Work request>
Reproduce the records precisely. Omit every picture.

Listed entries>
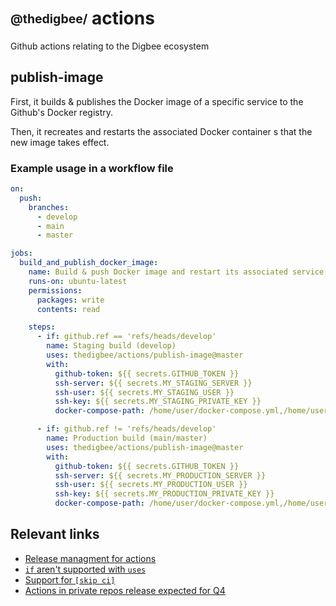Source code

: # <sub><sup>@thedigbee/</sup></sub> actions

Github actions relating to the Digbee ecosystem

## publish-image

First, it builds & publishes the Docker image of a specific service to the Github's Docker registry.

Then, it recreates and restarts the associated Docker container s that the new image takes effect.

### Example usage in a workflow file

```yml
on:
  push:
    branches:
      - develop
      - main
      - master

jobs:
  build_and_publish_docker_image:
    name: Build & push Docker image and restart its associated service
    runs-on: ubuntu-latest
    permissions:
      packages: write
      contents: read

    steps:
      - if: github.ref == 'refs/heads/develop'
        name: Staging build (develop)
        uses: thedigbee/actions/publish-image@master
        with:
          github-token: ${{ secrets.GITHUB_TOKEN }}
          ssh-server: ${{ secrets.MY_STAGING_SERVER }}
          ssh-user: ${{ secrets.MY_STAGING_USER }}
          ssh-key: ${{ secrets.MY_STAGING_PRIVATE_KEY }}
          docker-compose-path: /home/user/docker-compose.yml,/home/user/docker-compose.staging.yml

      - if: github.ref != 'refs/heads/develop'
        name: Production build (main/master)
        uses: thedigbee/actions/publish-image@master
        with:
          github-token: ${{ secrets.GITHUB_TOKEN }}
          ssh-server: ${{ secrets.MY_PRODUCTION_SERVER }}
          ssh-user: ${{ secrets.MY_PRODUCTION_USER }}
          ssh-key: ${{ secrets.MY_PRODUCTION_PRIVATE_KEY }}
          docker-compose-path: /home/user/docker-compose.yml,/home/user/docker-compose.production.yml
```

## Relevant links

- [Release managment for actions](https://docs.github.com/en/actions/creating-actions/about-actions#using-release-management-for-actions)
- [`if` aren't supported with `uses`](https://github.community/t/composite-action-if-isnt-supported-with-uses/199797)
- [Support for `[skip ci]`](https://github.blog/changelog/2021-02-08-github-actions-skip-pull-request-and-push-workflows-with-skip-ci/)
- [Actions in private repos release expected for Q4](https://github.com/github/roadmap/issues/74)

Task solution>
Source code

: # <sub><sup>@thedigbee/</sup></sub> actions

Github actions relating to the Digbee ecosystem

## publish-image

First, it builds & publishes the Docker image of a specific service to the Github's Docker registry.

Then, it recreates and restarts the associated Docker container s that the new image takes effect.

### Example usage in a workflow file

```yml
on:
  push:
    branches:
      - develop
      - main
      - master

jobs:
  build_and_publish_docker_image:
    name: Build & push Docker image and restart its associated service
    runs-on: ubuntu-latest
    permissions:
      packages: write
      contents: read

    steps:
      - if: github.ref == 'refs/heads/develop'
        name: Staging build (develop)
        uses: thedigbee/actions/publish-image@master
        with:
          github-token: ${{ secrets.GITHUB_TOKEN }}
          ssh-server: ${{ secrets.MY_STAGING_SERVER }}
          ssh-user: ${{ secrets.MY_STAGING_USER }}
          ssh-key: ${{ secrets.MY_STAGING_PRIVATE_KEY }}
          docker-compose-path: /home/user/docker-compose.yml,/home/user/docker-compose.staging.yml

      - if: github.ref != 'refs/heads/develop'
        name: Production build (main/master)
        uses: thedigbee/actions/publish-image@master
        with:
          github-token: ${{ secrets.GITHUB_TOKEN }}
          ssh-server: ${{ secrets.MY_PRODUCTION_SERVER }}
          ssh-user: ${{ secrets.MY_PRODUCTION_USER }}
          ssh-key: ${{ secrets.MY_PRODUCTION_PRIVATE_KEY }}
          docker-compose-path: /home/user/docker-compose.yml,/home/user/docker-compose.production.yml
```

## Relevant links

- [Release managment for actions](https://docs.github.com/en/actions/creating-actions/about-actions#using-release-management-for-actions)
- [`if` aren't supported with `uses`](https://github.community/t/composite-action-if-isnt-supported-with-uses/199797)
- [Support for `[skip ci]`](https://github.blog/changelog/2021-02-08-github-actions-skip-pull-request-and-push-workflows-with-skip-ci/)
- [Actions in private repos release expected for Q4](https://github.com/github/roadmap/issues/74)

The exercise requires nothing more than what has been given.